Source information:
****************************************
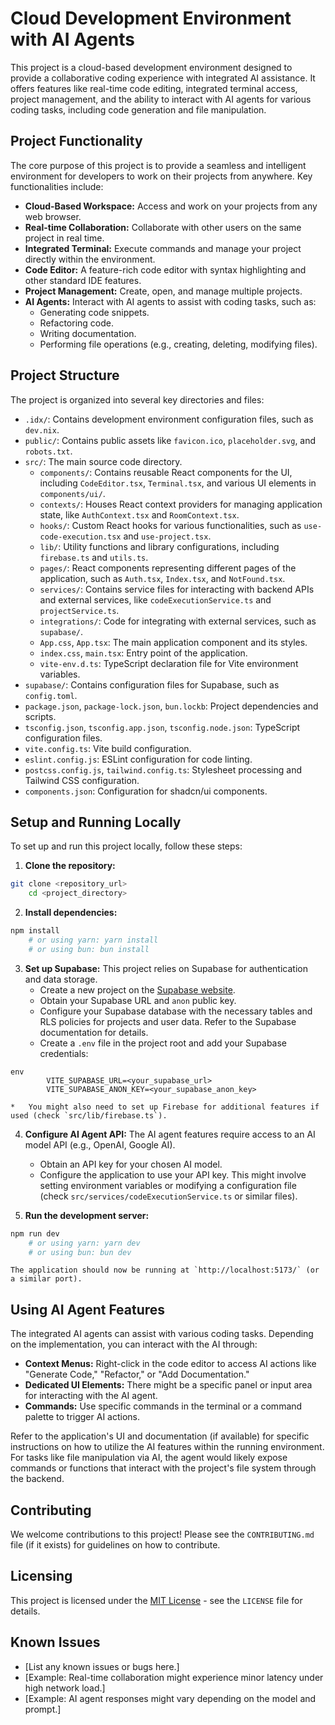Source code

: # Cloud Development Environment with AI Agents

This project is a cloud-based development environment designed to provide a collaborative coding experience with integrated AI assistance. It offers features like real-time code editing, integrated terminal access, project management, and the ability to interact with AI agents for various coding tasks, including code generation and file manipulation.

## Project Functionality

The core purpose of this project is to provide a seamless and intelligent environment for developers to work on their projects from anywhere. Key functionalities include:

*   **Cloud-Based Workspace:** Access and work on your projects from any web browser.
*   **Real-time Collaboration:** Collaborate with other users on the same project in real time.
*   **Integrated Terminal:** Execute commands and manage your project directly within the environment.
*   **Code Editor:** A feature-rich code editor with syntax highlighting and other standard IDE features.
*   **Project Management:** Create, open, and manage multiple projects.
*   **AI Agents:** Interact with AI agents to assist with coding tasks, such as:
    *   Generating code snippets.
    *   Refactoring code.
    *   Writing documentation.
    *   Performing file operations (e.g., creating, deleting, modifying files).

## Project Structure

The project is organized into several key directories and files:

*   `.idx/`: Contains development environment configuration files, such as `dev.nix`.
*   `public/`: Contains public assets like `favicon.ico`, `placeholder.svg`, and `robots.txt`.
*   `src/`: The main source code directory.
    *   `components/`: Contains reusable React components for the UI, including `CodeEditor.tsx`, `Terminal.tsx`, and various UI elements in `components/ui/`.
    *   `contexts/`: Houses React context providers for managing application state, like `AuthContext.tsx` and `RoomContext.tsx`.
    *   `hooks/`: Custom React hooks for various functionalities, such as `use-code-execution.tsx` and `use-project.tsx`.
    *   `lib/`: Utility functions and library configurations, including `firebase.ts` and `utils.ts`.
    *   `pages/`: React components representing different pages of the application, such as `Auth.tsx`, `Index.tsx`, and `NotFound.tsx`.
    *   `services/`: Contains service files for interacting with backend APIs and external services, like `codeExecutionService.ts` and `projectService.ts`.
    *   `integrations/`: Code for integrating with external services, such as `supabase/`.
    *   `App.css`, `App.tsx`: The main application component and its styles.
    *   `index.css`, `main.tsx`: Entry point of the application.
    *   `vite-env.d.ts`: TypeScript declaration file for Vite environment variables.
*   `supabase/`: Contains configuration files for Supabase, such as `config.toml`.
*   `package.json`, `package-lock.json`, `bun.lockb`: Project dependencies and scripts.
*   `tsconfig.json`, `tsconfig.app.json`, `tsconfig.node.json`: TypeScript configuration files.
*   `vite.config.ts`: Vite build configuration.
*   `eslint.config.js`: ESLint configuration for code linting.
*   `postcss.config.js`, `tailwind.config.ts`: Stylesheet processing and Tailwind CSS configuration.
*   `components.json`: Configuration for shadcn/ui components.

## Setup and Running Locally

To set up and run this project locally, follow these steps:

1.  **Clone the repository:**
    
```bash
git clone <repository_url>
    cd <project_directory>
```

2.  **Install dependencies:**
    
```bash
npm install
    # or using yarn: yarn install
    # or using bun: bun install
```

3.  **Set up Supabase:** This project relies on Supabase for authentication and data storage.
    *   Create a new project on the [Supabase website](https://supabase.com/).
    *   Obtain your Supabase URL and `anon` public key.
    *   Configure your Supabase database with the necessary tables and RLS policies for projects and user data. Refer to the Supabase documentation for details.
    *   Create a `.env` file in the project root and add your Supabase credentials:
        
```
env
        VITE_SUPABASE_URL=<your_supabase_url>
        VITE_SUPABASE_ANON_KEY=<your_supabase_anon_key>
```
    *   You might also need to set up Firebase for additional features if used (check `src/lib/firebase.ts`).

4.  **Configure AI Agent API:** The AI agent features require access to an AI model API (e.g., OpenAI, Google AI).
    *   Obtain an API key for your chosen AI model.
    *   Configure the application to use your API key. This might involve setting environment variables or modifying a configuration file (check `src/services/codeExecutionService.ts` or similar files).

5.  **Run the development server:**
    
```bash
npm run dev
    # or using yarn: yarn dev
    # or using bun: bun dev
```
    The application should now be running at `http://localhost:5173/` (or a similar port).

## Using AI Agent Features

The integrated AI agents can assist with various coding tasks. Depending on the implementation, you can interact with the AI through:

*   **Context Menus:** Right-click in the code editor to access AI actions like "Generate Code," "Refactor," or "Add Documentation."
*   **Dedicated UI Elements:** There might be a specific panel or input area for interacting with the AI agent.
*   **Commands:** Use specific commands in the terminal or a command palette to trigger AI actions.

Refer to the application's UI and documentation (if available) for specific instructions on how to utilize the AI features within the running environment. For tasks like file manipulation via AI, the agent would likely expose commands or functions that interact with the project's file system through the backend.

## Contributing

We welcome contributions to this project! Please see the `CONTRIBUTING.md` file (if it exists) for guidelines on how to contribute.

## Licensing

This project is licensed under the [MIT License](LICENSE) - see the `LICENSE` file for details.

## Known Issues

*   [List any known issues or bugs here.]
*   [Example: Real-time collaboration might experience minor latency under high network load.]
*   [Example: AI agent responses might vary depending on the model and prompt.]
****************************************
What you will do:
What you return should be the whole listing, word for word, without its pictures.

Exercise output:
Source code

: # Cloud Development Environment with AI Agents

This project is a cloud-based development environment designed to provide a collaborative coding experience with integrated AI assistance. It offers features like real-time code editing, integrated terminal access, project management, and the ability to interact with AI agents for various coding tasks, including code generation and file manipulation.

## Project Functionality

The core purpose of this project is to provide a seamless and intelligent environment for developers to work on their projects from anywhere. Key functionalities include:

*   **Cloud-Based Workspace:** Access and work on your projects from any web browser.
*   **Real-time Collaboration:** Collaborate with other users on the same project in real time.
*   **Integrated Terminal:** Execute commands and manage your project directly within the environment.
*   **Code Editor:** A feature-rich code editor with syntax highlighting and other standard IDE features.
*   **Project Management:** Create, open, and manage multiple projects.
*   **AI Agents:** Interact with AI agents to assist with coding tasks, such as:
    *   Generating code snippets.
    *   Refactoring code.
    *   Writing documentation.
    *   Performing file operations (e.g., creating, deleting, modifying files).

## Project Structure

The project is organized into several key directories and files:

*   `.idx/`: Contains development environment configuration files, such as `dev.nix`.
*   `public/`: Contains public assets like `favicon.ico`, `placeholder.svg`, and `robots.txt`.
*   `src/`: The main source code directory.
    *   `components/`: Contains reusable React components for the UI, including `CodeEditor.tsx`, `Terminal.tsx`, and various UI elements in `components/ui/`.
    *   `contexts/`: Houses React context providers for managing application state, like `AuthContext.tsx` and `RoomContext.tsx`.
    *   `hooks/`: Custom React hooks for various functionalities, such as `use-code-execution.tsx` and `use-project.tsx`.
    *   `lib/`: Utility functions and library configurations, including `firebase.ts` and `utils.ts`.
    *   `pages/`: React components representing different pages of the application, such as `Auth.tsx`, `Index.tsx`, and `NotFound.tsx`.
    *   `services/`: Contains service files for interacting with backend APIs and external services, like `codeExecutionService.ts` and `projectService.ts`.
    *   `integrations/`: Code for integrating with external services, such as `supabase/`.
    *   `App.css`, `App.tsx`: The main application component and its styles.
    *   `index.css`, `main.tsx`: Entry point of the application.
    *   `vite-env.d.ts`: TypeScript declaration file for Vite environment variables.
*   `supabase/`: Contains configuration files for Supabase, such as `config.toml`.
*   `package.json`, `package-lock.json`, `bun.lockb`: Project dependencies and scripts.
*   `tsconfig.json`, `tsconfig.app.json`, `tsconfig.node.json`: TypeScript configuration files.
*   `vite.config.ts`: Vite build configuration.
*   `eslint.config.js`: ESLint configuration for code linting.
*   `postcss.config.js`, `tailwind.config.ts`: Stylesheet processing and Tailwind CSS configuration.
*   `components.json`: Configuration for shadcn/ui components.

## Setup and Running Locally

To set up and run this project locally, follow these steps:

1.  **Clone the repository:**
    
```bash
git clone <repository_url>
    cd <project_directory>
```

2.  **Install dependencies:**
    
```bash
npm install
    # or using yarn: yarn install
    # or using bun: bun install
```

3.  **Set up Supabase:** This project relies on Supabase for authentication and data storage.
    *   Create a new project on the [Supabase website](https://supabase.com/).
    *   Obtain your Supabase URL and `anon` public key.
    *   Configure your Supabase database with the necessary tables and RLS policies for projects and user data. Refer to the Supabase documentation for details.
    *   Create a `.env` file in the project root and add your Supabase credentials:
        
```
env
        VITE_SUPABASE_URL=<your_supabase_url>
        VITE_SUPABASE_ANON_KEY=<your_supabase_anon_key>
```
    *   You might also need to set up Firebase for additional features if used (check `src/lib/firebase.ts`).

4.  **Configure AI Agent API:** The AI agent features require access to an AI model API (e.g., OpenAI, Google AI).
    *   Obtain an API key for your chosen AI model.
    *   Configure the application to use your API key. This might involve setting environment variables or modifying a configuration file (check `src/services/codeExecutionService.ts` or similar files).

5.  **Run the development server:**
    
```bash
npm run dev
    # or using yarn: yarn dev
    # or using bun: bun dev
```
    The application should now be running at `http://localhost:5173/` (or a similar port).

## Using AI Agent Features

The integrated AI agents can assist with various coding tasks. Depending on the implementation, you can interact with the AI through:

*   **Context Menus:** Right-click in the code editor to access AI actions like "Generate Code," "Refactor," or "Add Documentation."
*   **Dedicated UI Elements:** There might be a specific panel or input area for interacting with the AI agent.
*   **Commands:** Use specific commands in the terminal or a command palette to trigger AI actions.

Refer to the application's UI and documentation (if available) for specific instructions on how to utilize the AI features within the running environment. For tasks like file manipulation via AI, the agent would likely expose commands or functions that interact with the project's file system through the backend.

## Contributing

We welcome contributions to this project! Please see the `CONTRIBUTING.md` file (if it exists) for guidelines on how to contribute.

## Licensing

This project is licensed under the [MIT License](LICENSE) - see the `LICENSE` file for details.

## Known Issues

*   [List any known issues or bugs here.]
*   [Example: Real-time collaboration might experience minor latency under high network load.]
*   [Example: AI agent responses might vary depending on the model and prompt.]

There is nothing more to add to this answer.